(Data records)
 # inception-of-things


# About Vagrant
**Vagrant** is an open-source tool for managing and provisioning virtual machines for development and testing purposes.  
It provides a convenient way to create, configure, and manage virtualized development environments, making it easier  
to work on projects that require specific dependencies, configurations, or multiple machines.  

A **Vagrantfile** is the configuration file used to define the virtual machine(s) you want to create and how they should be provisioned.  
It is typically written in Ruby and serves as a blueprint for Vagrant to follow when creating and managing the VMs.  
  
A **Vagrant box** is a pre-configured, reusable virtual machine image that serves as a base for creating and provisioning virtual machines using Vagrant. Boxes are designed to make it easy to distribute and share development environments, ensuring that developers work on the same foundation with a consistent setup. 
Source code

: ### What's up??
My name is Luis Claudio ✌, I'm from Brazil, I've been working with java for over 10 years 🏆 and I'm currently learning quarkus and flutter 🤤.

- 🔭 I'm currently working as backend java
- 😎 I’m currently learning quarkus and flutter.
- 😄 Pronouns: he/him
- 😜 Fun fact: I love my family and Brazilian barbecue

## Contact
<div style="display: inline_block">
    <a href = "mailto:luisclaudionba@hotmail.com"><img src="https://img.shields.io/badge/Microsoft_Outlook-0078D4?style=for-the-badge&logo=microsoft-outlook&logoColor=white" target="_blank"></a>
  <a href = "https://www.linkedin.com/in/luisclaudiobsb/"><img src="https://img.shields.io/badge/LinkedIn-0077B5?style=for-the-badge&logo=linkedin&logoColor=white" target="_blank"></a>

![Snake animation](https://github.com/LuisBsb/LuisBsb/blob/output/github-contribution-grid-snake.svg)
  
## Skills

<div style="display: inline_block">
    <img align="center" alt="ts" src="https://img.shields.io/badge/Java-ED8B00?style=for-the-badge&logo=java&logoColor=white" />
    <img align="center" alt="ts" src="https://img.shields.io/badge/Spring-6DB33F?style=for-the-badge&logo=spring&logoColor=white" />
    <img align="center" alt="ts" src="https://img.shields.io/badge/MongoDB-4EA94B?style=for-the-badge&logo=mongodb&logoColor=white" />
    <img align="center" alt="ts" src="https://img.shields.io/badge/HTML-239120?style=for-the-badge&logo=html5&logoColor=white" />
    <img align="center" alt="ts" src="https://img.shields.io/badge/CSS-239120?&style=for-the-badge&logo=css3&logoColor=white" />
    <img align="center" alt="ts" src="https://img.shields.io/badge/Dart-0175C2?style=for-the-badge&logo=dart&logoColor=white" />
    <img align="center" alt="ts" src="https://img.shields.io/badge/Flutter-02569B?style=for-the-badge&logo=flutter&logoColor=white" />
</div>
--
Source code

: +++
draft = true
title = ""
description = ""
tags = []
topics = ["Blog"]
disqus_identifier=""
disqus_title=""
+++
---
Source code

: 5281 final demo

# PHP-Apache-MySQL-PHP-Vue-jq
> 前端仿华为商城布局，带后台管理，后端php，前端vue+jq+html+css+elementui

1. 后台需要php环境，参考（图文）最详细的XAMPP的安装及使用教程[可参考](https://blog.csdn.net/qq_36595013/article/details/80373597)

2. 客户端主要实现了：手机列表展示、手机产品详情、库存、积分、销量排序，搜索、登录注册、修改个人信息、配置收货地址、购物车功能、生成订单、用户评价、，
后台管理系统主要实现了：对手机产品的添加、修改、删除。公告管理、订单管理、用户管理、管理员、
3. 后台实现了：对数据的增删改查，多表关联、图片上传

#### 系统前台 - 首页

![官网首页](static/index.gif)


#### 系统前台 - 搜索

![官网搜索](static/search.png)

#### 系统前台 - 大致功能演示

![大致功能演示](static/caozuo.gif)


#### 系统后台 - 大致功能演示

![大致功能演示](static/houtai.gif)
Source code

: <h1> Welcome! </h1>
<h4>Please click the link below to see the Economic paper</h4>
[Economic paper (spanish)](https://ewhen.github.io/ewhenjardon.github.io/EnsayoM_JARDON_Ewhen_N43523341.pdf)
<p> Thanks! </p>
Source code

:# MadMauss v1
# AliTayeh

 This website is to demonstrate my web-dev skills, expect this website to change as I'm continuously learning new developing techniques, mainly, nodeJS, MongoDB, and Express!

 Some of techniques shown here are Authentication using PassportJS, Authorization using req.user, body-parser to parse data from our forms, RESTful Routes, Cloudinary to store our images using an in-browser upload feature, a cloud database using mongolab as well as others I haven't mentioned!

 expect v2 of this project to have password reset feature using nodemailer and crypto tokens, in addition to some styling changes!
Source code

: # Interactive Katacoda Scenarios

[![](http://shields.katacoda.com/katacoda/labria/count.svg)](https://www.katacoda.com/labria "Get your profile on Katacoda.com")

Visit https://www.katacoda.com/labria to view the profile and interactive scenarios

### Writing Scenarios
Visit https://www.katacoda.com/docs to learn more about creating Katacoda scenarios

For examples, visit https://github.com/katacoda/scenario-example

**YOUR TASK:**
Scan each line of the entries above for the word "flutter" and report how many lines contain it, with nothing else.

**RESULT OF THIS EXERCISE:**
3